Dataset entries =
....

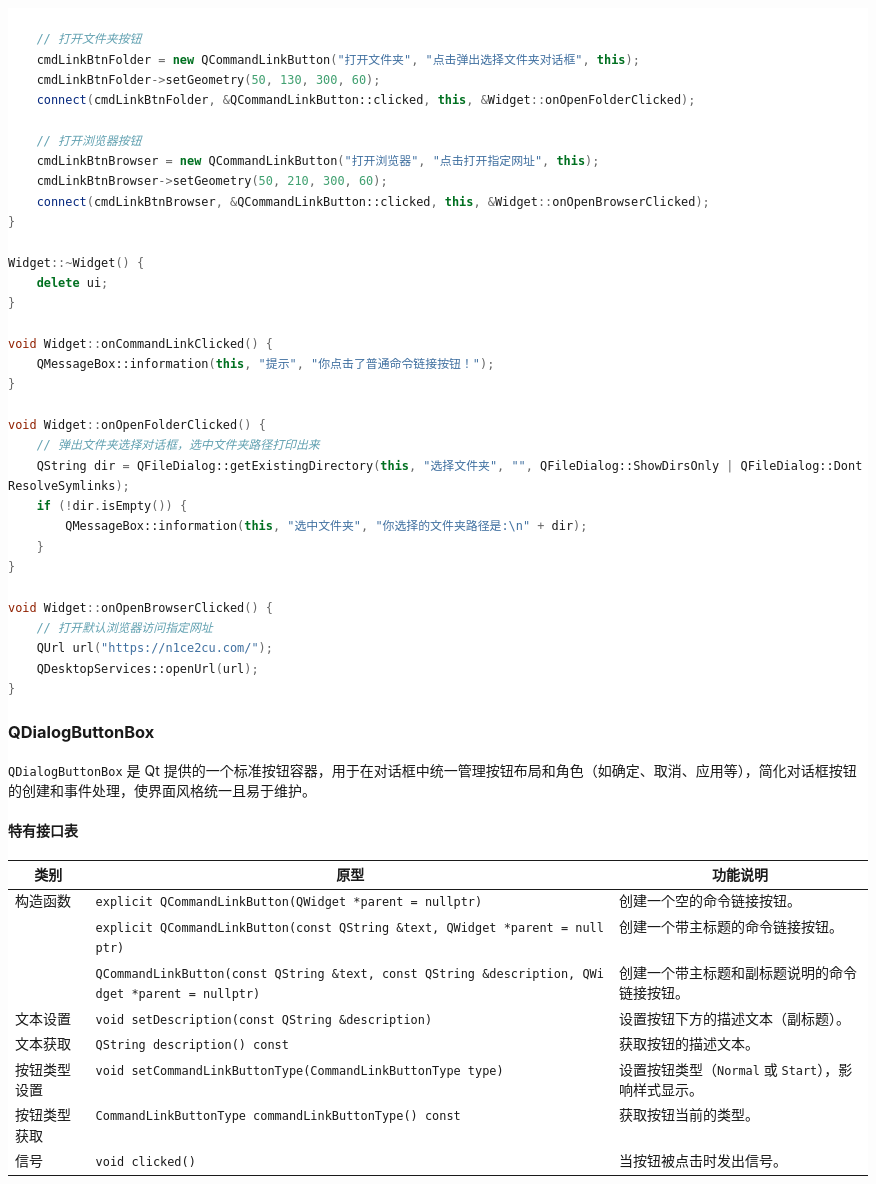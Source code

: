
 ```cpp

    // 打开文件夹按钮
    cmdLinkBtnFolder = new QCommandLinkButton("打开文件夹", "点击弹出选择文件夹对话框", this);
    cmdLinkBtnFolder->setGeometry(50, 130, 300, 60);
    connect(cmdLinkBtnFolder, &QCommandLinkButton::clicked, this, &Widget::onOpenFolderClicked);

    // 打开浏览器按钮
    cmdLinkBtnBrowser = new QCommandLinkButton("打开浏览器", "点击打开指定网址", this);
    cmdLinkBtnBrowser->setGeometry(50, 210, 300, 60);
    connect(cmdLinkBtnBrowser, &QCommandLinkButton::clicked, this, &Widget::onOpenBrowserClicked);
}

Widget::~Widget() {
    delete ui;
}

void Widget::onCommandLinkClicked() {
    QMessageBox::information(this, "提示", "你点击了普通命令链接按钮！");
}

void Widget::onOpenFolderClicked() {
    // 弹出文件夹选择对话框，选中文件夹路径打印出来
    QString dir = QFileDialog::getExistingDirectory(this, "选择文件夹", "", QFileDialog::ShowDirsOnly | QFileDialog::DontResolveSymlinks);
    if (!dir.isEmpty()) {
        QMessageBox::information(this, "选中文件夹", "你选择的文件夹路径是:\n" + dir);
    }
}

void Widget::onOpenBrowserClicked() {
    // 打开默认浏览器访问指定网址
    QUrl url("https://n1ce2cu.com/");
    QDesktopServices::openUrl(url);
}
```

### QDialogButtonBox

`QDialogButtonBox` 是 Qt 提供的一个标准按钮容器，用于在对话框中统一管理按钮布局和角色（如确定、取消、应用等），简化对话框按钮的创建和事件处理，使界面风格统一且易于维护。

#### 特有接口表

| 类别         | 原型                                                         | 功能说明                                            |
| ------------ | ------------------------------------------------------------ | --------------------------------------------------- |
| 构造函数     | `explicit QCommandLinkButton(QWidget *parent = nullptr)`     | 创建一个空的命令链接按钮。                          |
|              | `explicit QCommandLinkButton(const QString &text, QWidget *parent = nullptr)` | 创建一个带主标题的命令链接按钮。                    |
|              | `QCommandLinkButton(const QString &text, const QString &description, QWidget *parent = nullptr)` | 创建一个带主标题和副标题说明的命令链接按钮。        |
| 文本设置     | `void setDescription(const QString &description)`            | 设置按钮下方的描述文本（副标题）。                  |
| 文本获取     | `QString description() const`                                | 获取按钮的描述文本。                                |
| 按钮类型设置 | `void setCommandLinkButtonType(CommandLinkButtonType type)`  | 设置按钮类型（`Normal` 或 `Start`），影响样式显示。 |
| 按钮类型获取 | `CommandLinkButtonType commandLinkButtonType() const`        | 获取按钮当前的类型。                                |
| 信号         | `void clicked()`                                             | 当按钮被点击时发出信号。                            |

....

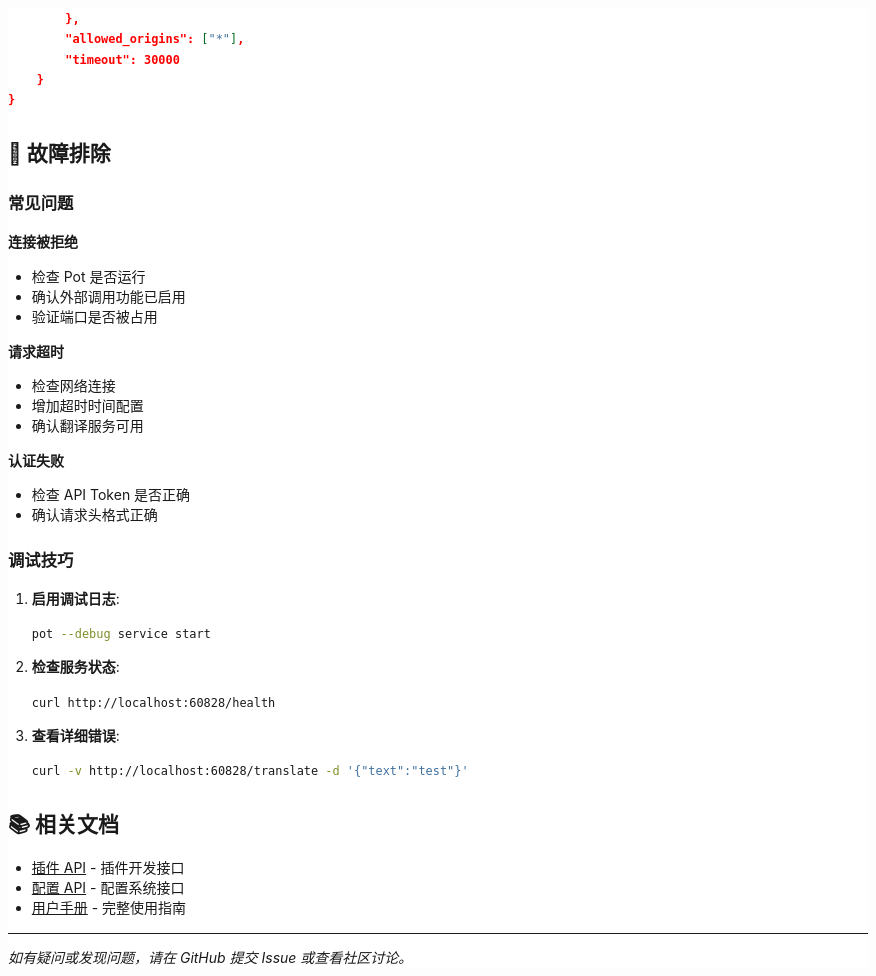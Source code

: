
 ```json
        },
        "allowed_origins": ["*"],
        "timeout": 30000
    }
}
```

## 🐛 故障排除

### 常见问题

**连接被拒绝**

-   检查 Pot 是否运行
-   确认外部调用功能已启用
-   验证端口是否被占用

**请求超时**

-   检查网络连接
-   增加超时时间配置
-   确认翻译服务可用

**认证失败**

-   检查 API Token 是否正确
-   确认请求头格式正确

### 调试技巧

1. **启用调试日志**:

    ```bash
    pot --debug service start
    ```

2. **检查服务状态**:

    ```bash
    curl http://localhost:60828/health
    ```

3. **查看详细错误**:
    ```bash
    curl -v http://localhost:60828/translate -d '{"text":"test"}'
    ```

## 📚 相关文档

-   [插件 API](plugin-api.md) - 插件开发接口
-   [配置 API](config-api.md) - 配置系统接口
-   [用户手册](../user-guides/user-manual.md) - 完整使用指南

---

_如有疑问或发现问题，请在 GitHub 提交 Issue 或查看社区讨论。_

....

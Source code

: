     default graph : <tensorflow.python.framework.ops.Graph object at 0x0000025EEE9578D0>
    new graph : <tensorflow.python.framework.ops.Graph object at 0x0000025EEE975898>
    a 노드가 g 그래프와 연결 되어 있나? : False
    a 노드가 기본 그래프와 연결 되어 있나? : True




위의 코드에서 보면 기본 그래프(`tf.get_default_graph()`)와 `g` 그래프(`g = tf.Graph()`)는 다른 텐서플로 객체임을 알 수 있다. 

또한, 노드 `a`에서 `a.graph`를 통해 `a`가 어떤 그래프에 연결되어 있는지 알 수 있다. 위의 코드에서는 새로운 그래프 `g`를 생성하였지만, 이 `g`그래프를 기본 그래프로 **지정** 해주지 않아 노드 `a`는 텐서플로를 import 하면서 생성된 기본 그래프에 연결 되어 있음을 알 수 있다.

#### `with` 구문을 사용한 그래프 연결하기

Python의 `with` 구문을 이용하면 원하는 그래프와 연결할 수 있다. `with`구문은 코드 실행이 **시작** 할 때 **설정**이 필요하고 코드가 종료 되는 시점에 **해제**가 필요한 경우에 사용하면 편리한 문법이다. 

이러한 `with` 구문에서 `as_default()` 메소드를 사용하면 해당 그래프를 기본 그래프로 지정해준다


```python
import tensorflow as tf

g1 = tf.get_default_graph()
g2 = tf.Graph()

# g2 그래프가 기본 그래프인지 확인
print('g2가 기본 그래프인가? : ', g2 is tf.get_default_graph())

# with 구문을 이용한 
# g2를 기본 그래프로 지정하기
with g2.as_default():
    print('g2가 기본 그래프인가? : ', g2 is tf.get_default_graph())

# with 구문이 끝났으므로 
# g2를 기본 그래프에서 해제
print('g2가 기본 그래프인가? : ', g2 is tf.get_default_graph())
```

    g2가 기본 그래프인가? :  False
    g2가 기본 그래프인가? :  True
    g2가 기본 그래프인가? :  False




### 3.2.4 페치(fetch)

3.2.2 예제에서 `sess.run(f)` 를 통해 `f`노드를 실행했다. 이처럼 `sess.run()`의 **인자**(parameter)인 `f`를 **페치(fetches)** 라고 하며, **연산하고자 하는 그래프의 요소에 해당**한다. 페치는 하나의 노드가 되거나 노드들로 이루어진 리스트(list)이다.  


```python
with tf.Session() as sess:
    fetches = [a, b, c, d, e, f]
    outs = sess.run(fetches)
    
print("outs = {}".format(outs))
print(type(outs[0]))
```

....

Your instructions = From the entries above, list each line with "framework" in it.

Expected output =
:     default graph : <tensorflow.python.framework.ops.Graph object at 0x0000025EEE9578D0>
    new graph : <tensorflow.python.framework.ops.Graph object at 0x0000025EEE975898>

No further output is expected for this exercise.